Sherwin Chen
by Sherwin Chen
2 min read

Categories

Designing lock-based concurrent data structures

The point is to break down the data structure into a more fine-grained one so that we can apply separate locks to different parts of the data structure. This can significantly increase the concurrency but meanwhile it typically requires more careful considerations on the design. Here’s a list of questions to help consider the data structure for concurrency

  • Can the scope of locks be restricted to allow some parts of an operation to be performed outside the lock?
  • Can different parts of the data structure be protected with different mutexes?
  • Do all operations require the same level of protection?
  • Can a simple change to the data structure improve the opportunities for concurrency without affecting the operational semantics

Here’s some guidelines for thread safe code.

  • Ensure that no thread can see a state where the invariants of the data structure have been broken by the actions of another thread.
  • Take care to avoid race conditions inherent in the interface to the data structure by providing functions for complete operations rather than for operation steps. (e.g. combining empty, top and pop in a single operation)
  • Pay attention to how the data structure behaves in the presence of exceptions to ensure that the invariants are not broken.
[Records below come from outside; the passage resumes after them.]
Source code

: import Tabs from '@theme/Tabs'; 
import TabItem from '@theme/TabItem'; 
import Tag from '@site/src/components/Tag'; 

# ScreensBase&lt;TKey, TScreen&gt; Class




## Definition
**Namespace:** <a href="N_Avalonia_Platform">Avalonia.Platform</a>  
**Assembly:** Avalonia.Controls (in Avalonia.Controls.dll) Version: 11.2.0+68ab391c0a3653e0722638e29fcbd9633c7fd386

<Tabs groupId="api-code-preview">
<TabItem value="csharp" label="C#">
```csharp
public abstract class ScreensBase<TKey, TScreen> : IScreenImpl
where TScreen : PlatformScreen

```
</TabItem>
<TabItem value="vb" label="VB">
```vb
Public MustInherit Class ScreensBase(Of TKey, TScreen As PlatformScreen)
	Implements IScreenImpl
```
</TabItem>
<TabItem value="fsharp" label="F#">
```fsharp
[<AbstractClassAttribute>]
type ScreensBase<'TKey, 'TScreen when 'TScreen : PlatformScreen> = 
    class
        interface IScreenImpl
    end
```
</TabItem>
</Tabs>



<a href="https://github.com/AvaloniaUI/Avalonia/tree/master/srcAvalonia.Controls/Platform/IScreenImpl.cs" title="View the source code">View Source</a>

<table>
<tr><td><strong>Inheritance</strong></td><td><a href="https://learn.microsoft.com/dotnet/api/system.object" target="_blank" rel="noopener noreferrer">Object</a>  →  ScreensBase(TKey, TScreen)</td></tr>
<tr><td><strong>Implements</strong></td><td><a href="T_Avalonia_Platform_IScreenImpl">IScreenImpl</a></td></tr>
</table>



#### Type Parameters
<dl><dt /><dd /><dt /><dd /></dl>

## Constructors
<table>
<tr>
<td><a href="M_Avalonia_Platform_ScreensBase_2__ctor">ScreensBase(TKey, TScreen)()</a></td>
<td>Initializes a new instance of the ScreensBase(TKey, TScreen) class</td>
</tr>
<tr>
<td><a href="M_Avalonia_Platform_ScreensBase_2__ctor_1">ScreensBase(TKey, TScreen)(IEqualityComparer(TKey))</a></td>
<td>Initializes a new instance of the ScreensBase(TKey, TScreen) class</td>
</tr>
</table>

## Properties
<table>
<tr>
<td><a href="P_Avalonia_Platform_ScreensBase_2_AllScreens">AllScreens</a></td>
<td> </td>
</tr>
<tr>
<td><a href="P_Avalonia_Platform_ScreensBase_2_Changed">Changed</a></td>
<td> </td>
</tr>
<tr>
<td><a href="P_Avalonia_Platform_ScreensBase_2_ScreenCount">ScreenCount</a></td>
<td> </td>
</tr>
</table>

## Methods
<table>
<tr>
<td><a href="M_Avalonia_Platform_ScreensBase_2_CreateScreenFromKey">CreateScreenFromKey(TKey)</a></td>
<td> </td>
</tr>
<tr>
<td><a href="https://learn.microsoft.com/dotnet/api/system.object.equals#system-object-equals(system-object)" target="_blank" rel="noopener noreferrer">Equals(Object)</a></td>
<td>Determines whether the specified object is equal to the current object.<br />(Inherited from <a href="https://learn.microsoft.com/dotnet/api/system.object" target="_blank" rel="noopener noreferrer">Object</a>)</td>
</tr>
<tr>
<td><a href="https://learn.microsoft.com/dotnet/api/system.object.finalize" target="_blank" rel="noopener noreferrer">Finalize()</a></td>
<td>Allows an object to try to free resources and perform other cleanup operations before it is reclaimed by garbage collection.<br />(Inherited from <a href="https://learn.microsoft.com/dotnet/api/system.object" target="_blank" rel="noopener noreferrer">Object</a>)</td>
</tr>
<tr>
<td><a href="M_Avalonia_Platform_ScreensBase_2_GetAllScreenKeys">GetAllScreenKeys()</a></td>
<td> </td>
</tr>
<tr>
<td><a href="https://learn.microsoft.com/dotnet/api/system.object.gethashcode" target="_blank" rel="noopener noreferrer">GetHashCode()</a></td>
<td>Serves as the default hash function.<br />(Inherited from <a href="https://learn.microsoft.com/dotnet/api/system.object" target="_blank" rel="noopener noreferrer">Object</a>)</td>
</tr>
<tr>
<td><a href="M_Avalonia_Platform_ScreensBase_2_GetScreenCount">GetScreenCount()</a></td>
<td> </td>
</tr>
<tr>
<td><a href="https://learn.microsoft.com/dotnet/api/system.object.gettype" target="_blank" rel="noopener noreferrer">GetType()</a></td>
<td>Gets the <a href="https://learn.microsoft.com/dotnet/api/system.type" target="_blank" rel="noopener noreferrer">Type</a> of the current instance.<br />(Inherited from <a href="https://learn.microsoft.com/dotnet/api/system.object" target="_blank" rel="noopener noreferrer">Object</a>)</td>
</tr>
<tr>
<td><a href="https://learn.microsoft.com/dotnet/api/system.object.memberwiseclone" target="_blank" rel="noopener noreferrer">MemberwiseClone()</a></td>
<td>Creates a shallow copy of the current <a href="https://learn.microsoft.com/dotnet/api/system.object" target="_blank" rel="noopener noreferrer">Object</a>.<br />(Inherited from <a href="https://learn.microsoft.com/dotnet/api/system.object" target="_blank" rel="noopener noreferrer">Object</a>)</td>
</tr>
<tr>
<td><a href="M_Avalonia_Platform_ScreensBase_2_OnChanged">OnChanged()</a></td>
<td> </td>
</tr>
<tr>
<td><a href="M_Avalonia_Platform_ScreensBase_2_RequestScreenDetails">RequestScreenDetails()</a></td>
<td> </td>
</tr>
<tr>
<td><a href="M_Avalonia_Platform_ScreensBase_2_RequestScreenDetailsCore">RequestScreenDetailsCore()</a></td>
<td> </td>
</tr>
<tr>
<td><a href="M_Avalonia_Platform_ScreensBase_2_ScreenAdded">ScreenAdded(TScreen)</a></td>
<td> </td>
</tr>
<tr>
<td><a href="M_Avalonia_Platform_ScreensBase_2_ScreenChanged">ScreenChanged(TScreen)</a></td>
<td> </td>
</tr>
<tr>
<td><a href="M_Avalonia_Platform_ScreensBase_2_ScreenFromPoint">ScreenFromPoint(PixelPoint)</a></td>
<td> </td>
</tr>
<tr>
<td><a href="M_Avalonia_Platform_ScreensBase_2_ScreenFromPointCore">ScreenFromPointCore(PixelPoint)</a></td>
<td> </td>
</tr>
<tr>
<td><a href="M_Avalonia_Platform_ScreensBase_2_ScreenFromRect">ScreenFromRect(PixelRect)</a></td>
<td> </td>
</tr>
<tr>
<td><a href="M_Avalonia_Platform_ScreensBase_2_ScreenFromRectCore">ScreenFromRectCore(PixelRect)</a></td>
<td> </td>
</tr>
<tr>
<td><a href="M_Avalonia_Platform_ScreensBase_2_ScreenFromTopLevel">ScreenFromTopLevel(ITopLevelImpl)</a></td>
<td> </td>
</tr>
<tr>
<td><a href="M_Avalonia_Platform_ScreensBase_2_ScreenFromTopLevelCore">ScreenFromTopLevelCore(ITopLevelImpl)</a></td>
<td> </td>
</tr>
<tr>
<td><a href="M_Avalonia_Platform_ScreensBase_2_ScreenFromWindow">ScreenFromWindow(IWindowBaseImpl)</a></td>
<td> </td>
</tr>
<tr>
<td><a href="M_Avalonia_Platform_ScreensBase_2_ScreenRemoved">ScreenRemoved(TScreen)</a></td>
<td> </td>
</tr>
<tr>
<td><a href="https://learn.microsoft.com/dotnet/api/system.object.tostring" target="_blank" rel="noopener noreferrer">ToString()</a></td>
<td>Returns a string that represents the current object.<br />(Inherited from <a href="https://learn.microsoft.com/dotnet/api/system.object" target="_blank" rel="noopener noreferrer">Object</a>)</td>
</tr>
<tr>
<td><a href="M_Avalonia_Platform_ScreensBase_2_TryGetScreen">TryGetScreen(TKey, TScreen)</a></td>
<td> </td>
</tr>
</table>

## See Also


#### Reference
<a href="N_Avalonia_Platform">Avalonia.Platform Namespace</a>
More often than not, RAII helps
  • Minimize the opportunities for deadlock when using the data structure by restricting the scope of locks and avoiding nested locks where possible.

Lock-based concurrent data structures

In this section, Anthony shows an example of thread-safe queue, starting from the primitive one that adds lock to the std::queue. Then he moves to one using list nodes which allows us to apply separate mutexes to the head and tail node pointers. Moreover, he argues the benefit of using a dummy head, which frees us from checking if the head is nullptr and thus avoids locking head_mutex in the push operation. An interesting practice in the final thread-safe queue is that it always stores data in the current tail and update the tail thereafter, see the code below

void push(T data) {
  {
    auto p = std::make_unique<Node>();
    std::lock_guard l(tail_mutex);
    tail->data = std::make_unique<T>(std::move(data));   // we add data to the current tail, this allows us to move head to the next when popping
    tail->next = std::move(p);
    tail = tail->next.get();
  }
  data_cond.notify_one();
}

This ensures that tail is always valid after a pop operation

template<typename T>
T ThreadSafeQueue<T, std::list<T>>::pop() {
  std::unique_lock l(head_mutex);
  data_cond.wait(l, [this] { return head.get() != get_tail(); });
  auto data = std::move(*head->data);
  head = std::move(head->next);		// we move head to the next so that the tail is always valid
  return data;
}

Designing more complex lock-based data structures

In this section, Anthony designs a thread-safe look-up table step by step. He first associates each bucket in the hash table with a mutex. Then he uses a custom list as the bucket type, which allows a per-node lock instead of a lock for the whole bucket.

References

Williams, Anthony. 2019. C++ Concurrency in Action, 2nd Edition.